* Description of the task: Could you copy every record exactly, leaving the pictures behind?

* Data shown:
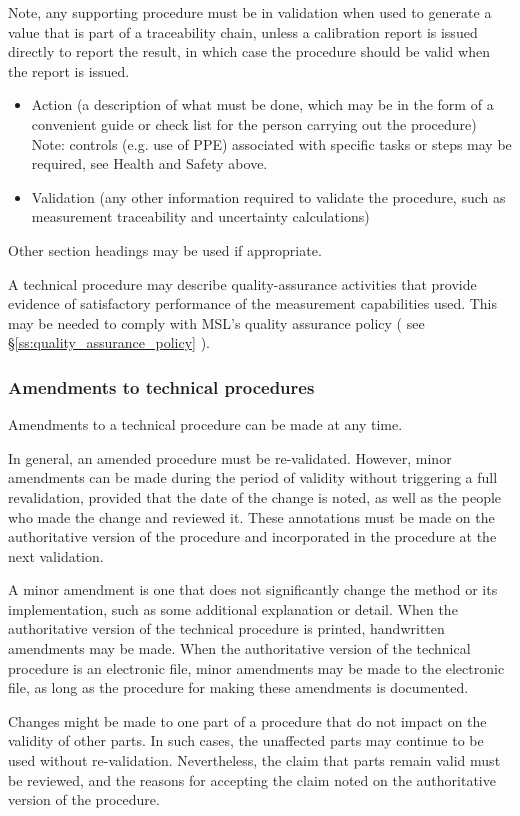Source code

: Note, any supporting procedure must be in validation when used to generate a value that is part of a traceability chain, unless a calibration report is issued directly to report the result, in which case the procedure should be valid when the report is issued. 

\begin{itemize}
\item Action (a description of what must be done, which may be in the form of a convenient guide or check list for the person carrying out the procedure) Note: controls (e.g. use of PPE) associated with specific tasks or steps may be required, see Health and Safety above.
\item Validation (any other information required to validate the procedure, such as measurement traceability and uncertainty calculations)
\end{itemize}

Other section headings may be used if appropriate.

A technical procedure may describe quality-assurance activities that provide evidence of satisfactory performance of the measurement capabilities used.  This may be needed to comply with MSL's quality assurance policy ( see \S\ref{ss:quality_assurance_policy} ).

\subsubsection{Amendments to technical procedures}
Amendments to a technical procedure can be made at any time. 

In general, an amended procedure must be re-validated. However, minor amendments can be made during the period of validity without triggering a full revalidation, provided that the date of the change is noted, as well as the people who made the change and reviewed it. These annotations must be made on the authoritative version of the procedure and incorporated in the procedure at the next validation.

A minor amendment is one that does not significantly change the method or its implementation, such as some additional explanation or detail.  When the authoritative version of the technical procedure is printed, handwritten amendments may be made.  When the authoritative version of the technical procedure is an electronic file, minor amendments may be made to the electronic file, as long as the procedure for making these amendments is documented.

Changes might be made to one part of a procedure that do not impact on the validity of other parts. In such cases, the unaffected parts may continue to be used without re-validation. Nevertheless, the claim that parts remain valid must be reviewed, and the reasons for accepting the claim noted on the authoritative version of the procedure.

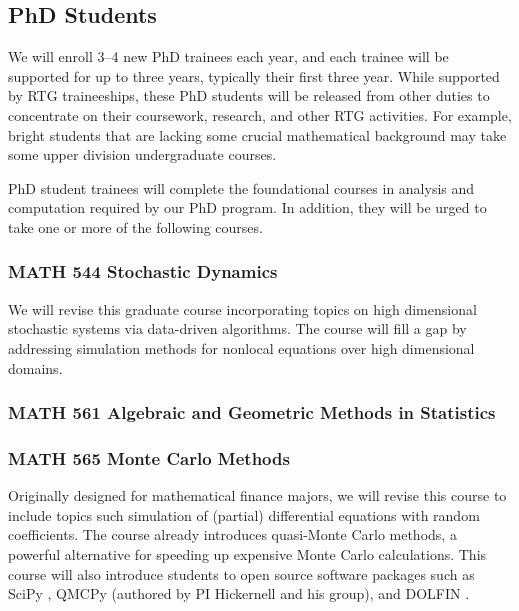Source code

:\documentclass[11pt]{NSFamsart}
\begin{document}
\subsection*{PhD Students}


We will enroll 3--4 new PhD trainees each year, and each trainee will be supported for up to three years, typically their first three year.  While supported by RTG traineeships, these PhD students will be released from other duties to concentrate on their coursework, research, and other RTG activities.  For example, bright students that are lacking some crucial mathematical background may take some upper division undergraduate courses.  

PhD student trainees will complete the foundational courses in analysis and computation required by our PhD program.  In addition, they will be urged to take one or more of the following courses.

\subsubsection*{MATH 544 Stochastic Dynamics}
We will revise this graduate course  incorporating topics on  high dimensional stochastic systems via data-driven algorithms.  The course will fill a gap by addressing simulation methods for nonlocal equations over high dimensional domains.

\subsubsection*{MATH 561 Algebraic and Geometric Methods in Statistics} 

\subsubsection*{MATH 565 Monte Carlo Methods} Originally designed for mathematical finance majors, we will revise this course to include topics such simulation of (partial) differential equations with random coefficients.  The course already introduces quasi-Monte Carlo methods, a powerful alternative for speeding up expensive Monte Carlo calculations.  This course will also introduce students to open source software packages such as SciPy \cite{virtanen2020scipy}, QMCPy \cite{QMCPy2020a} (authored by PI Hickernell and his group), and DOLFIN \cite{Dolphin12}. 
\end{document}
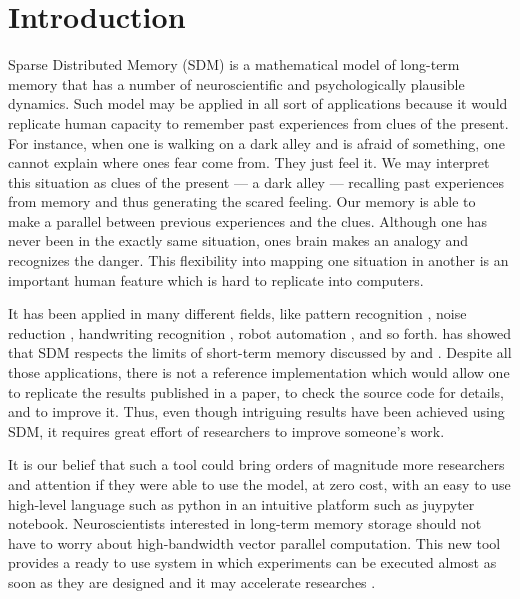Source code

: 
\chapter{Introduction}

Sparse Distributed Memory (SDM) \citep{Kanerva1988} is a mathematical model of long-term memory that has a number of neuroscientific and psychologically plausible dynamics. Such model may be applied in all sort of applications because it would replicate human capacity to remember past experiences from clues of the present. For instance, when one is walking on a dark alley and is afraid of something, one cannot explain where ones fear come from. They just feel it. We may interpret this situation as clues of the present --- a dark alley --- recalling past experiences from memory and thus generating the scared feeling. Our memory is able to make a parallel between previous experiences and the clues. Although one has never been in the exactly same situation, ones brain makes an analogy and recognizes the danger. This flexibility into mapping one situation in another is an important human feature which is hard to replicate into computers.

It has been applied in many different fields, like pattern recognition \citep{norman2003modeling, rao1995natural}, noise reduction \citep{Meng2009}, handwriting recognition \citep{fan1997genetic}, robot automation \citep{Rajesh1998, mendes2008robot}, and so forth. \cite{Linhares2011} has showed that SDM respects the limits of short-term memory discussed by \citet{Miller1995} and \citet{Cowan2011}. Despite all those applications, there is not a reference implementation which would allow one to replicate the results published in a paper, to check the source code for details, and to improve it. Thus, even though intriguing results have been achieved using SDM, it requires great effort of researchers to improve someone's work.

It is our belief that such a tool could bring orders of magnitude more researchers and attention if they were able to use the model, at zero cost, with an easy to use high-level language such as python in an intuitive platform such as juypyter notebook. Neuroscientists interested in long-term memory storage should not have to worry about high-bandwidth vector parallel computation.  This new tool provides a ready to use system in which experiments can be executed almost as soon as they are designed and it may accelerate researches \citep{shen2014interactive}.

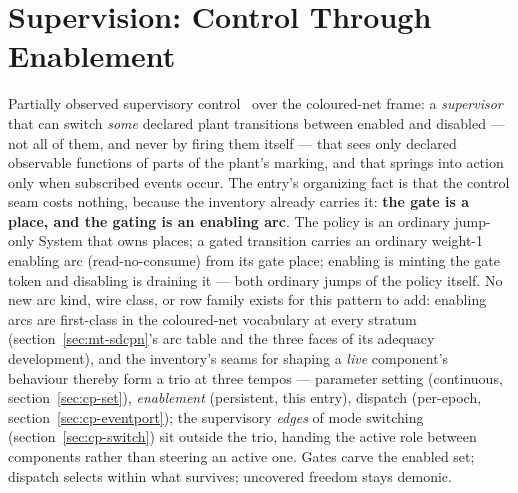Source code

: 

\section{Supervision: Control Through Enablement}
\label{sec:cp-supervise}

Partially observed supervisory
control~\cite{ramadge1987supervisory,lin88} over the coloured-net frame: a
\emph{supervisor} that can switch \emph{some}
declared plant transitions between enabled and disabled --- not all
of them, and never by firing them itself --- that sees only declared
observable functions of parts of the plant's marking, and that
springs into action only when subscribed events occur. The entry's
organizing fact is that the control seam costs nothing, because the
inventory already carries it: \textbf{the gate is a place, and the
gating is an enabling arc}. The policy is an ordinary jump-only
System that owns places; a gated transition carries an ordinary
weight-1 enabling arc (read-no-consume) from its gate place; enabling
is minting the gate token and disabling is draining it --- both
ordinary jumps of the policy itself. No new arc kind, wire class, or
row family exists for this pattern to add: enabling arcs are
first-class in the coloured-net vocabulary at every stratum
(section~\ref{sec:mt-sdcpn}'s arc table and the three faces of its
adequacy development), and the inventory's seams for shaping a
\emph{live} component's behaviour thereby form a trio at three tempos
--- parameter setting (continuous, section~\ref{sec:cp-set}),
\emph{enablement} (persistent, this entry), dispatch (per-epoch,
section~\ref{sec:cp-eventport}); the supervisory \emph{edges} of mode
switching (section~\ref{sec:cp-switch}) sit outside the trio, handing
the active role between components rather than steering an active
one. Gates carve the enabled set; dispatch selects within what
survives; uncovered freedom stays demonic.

* Answer box:
Source code

: Note, any supporting procedure must be in validation when used to generate a value that is part of a traceability chain, unless a calibration report is issued directly to report the result, in which case the procedure should be valid when the report is issued. 

\begin{itemize}
\item Action (a description of what must be done, which may be in the form of a convenient guide or check list for the person carrying out the procedure) Note: controls (e.g. use of PPE) associated with specific tasks or steps may be required, see Health and Safety above.
\item Validation (any other information required to validate the procedure, such as measurement traceability and uncertainty calculations)
\end{itemize}

Other section headings may be used if appropriate.

A technical procedure may describe quality-assurance activities that provide evidence of satisfactory performance of the measurement capabilities used.  This may be needed to comply with MSL's quality assurance policy ( see \S\ref{ss:quality_assurance_policy} ).

\subsubsection{Amendments to technical procedures}
Amendments to a technical procedure can be made at any time. 

In general, an amended procedure must be re-validated. However, minor amendments can be made during the period of validity without triggering a full revalidation, provided that the date of the change is noted, as well as the people who made the change and reviewed it. These annotations must be made on the authoritative version of the procedure and incorporated in the procedure at the next validation.

A minor amendment is one that does not significantly change the method or its implementation, such as some additional explanation or detail.  When the authoritative version of the technical procedure is printed, handwritten amendments may be made.  When the authoritative version of the technical procedure is an electronic file, minor amendments may be made to the electronic file, as long as the procedure for making these amendments is documented.

Changes might be made to one part of a procedure that do not impact on the validity of other parts. In such cases, the unaffected parts may continue to be used without re-validation. Nevertheless, the claim that parts remain valid must be reviewed, and the reasons for accepting the claim noted on the authoritative version of the procedure.

Source code

:\documentclass[11pt]{NSFamsart}
\begin{document}
\subsection*{PhD Students}


We will enroll 3--4 new PhD trainees each year, and each trainee will be supported for up to three years, typically their first three year.  While supported by RTG traineeships, these PhD students will be released from other duties to concentrate on their coursework, research, and other RTG activities.  For example, bright students that are lacking some crucial mathematical background may take some upper division undergraduate courses.  

PhD student trainees will complete the foundational courses in analysis and computation required by our PhD program.  In addition, they will be urged to take one or more of the following courses.

\subsubsection*{MATH 544 Stochastic Dynamics}
We will revise this graduate course  incorporating topics on  high dimensional stochastic systems via data-driven algorithms.  The course will fill a gap by addressing simulation methods for nonlocal equations over high dimensional domains.

\subsubsection*{MATH 561 Algebraic and Geometric Methods in Statistics} 

\subsubsection*{MATH 565 Monte Carlo Methods} Originally designed for mathematical finance majors, we will revise this course to include topics such simulation of (partial) differential equations with random coefficients.  The course already introduces quasi-Monte Carlo methods, a powerful alternative for speeding up expensive Monte Carlo calculations.  This course will also introduce students to open source software packages such as SciPy \cite{virtanen2020scipy}, QMCPy \cite{QMCPy2020a} (authored by PI Hickernell and his group), and DOLFIN \cite{Dolphin12}. 
\end{document}
Source code

: 
\chapter{Introduction}

Sparse Distributed Memory (SDM) \citep{Kanerva1988} is a mathematical model of long-term memory that has a number of neuroscientific and psychologically plausible dynamics. Such model may be applied in all sort of applications because it would replicate human capacity to remember past experiences from clues of the present. For instance, when one is walking on a dark alley and is afraid of something, one cannot explain where ones fear come from. They just feel it. We may interpret this situation as clues of the present --- a dark alley --- recalling past experiences from memory and thus generating the scared feeling. Our memory is able to make a parallel between previous experiences and the clues. Although one has never been in the exactly same situation, ones brain makes an analogy and recognizes the danger. This flexibility into mapping one situation in another is an important human feature which is hard to replicate into computers.

It has been applied in many different fields, like pattern recognition \citep{norman2003modeling, rao1995natural}, noise reduction \citep{Meng2009}, handwriting recognition \citep{fan1997genetic}, robot automation \citep{Rajesh1998, mendes2008robot}, and so forth. \cite{Linhares2011} has showed that SDM respects the limits of short-term memory discussed by \citet{Miller1995} and \citet{Cowan2011}. Despite all those applications, there is not a reference implementation which would allow one to replicate the results published in a paper, to check the source code for details, and to improve it. Thus, even though intriguing results have been achieved using SDM, it requires great effort of researchers to improve someone's work.

It is our belief that such a tool could bring orders of magnitude more researchers and attention if they were able to use the model, at zero cost, with an easy to use high-level language such as python in an intuitive platform such as juypyter notebook. Neuroscientists interested in long-term memory storage should not have to worry about high-bandwidth vector parallel computation.  This new tool provides a ready to use system in which experiments can be executed almost as soon as they are designed and it may accelerate researches \citep{shen2014interactive}.

Source code

: 

\section{Supervision: Control Through Enablement}
\label{sec:cp-supervise}

Partially observed supervisory
control~\cite{ramadge1987supervisory,lin88} over the coloured-net frame: a
\emph{supervisor} that can switch \emph{some}
declared plant transitions between enabled and disabled --- not all
of them, and never by firing them itself --- that sees only declared
observable functions of parts of the plant's marking, and that
springs into action only when subscribed events occur. The entry's
organizing fact is that the control seam costs nothing, because the
inventory already carries it: \textbf{the gate is a place, and the
gating is an enabling arc}. The policy is an ordinary jump-only
System that owns places; a gated transition carries an ordinary
weight-1 enabling arc (read-no-consume) from its gate place; enabling
is minting the gate token and disabling is draining it --- both
ordinary jumps of the policy itself. No new arc kind, wire class, or
row family exists for this pattern to add: enabling arcs are
first-class in the coloured-net vocabulary at every stratum
(section~\ref{sec:mt-sdcpn}'s arc table and the three faces of its
adequacy development), and the inventory's seams for shaping a
\emph{live} component's behaviour thereby form a trio at three tempos
--- parameter setting (continuous, section~\ref{sec:cp-set}),
\emph{enablement} (persistent, this entry), dispatch (per-epoch,
section~\ref{sec:cp-eventport}); the supervisory \emph{edges} of mode
switching (section~\ref{sec:cp-switch}) sit outside the trio, handing
the active role between components rather than steering an active
one. Gates carve the enabled set; dispatch selects within what
survives; uncovered freedom stays demonic.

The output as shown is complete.